Need help applying investment rules to the dating world

I want to focus on some rules from "The Winning Investment Habits of Warren Buffett and George Soros," which lists 23 rules that pretty much ALL the super-successful investors who don't crash their funds after 3 years follow. In particular, I'm interested in 2 rules, "Focus on not losing money" and "Keep an eye on transaction costs and taxes."

The "focus on not losing money" rule means that Buffett and Soros look at all investments in terms of their downside potential, not their "upside." If there aren't any low-risk, high-return plays, then they turn everything into cash or park their money in treasury bonds, indefinitely if need be.

The "transaction costs" rule is exactly what it says on the tin, they worry endlessly about taxes and transaction costs, which is something too many investors both large and small ignore.

What would be the dating equivalents of these rules? What would "losing money" be? What would "transaction costs" and "taxes" be?

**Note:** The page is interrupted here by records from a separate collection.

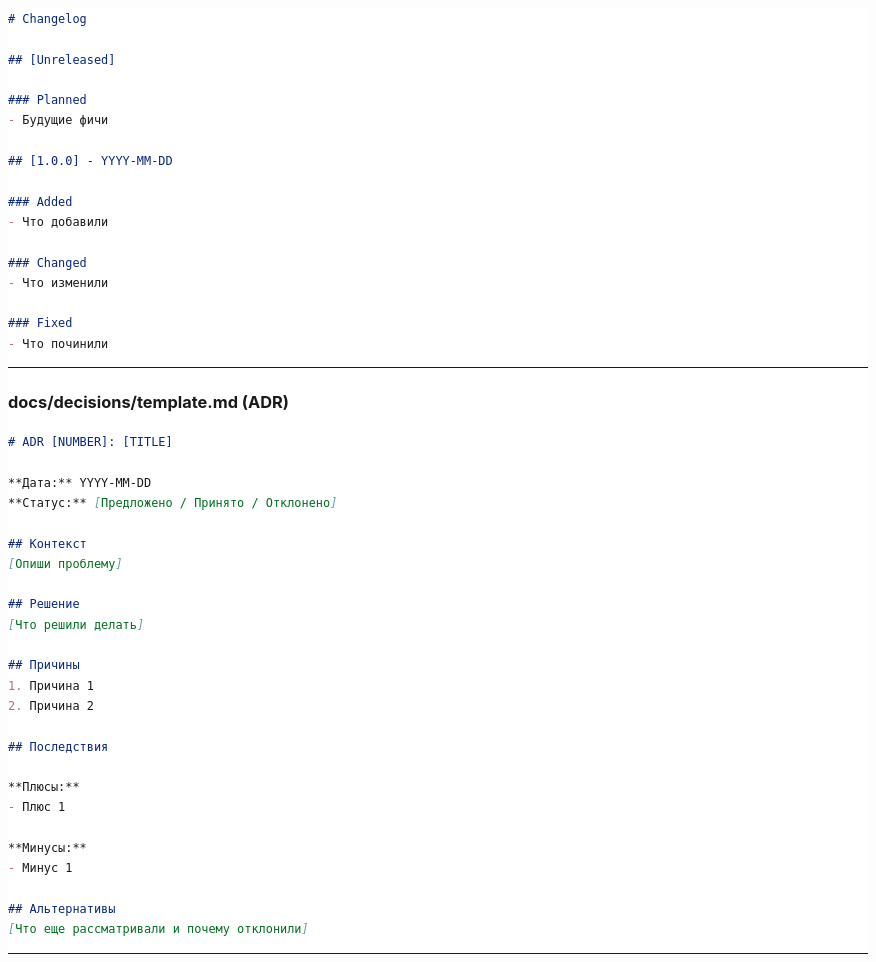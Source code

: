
 ```markdown
# Changelog

## [Unreleased]

### Planned
- Будущие фичи

## [1.0.0] - YYYY-MM-DD

### Added
- Что добавили

### Changed
- Что изменили

### Fixed
- Что починили
```

---

### docs/decisions/template.md (ADR)

```markdown
# ADR [NUMBER]: [TITLE]

**Дата:** YYYY-MM-DD
**Статус:** [Предложено / Принято / Отклонено]

## Контекст
[Опиши проблему]

## Решение
[Что решили делать]

## Причины
1. Причина 1
2. Причина 2

## Последствия

**Плюсы:**
- Плюс 1

**Минусы:**
- Минус 1

## Альтернативы
[Что еще рассматривали и почему отклонили]
```

---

Candidates for equivalents for "losing money" in my mind include getting cheated on, getting less out of a relationship than you put in, or just any kind of social unpleasantry. As for "taxes and transaction costs," feminism and strong "traditional" morality seem like obvious possibilities, but there is probably a host of more subtle, unexamined forms of "taxation" that are much more onerous. This one gives me much more pause, and any kind of input would be quite welcome.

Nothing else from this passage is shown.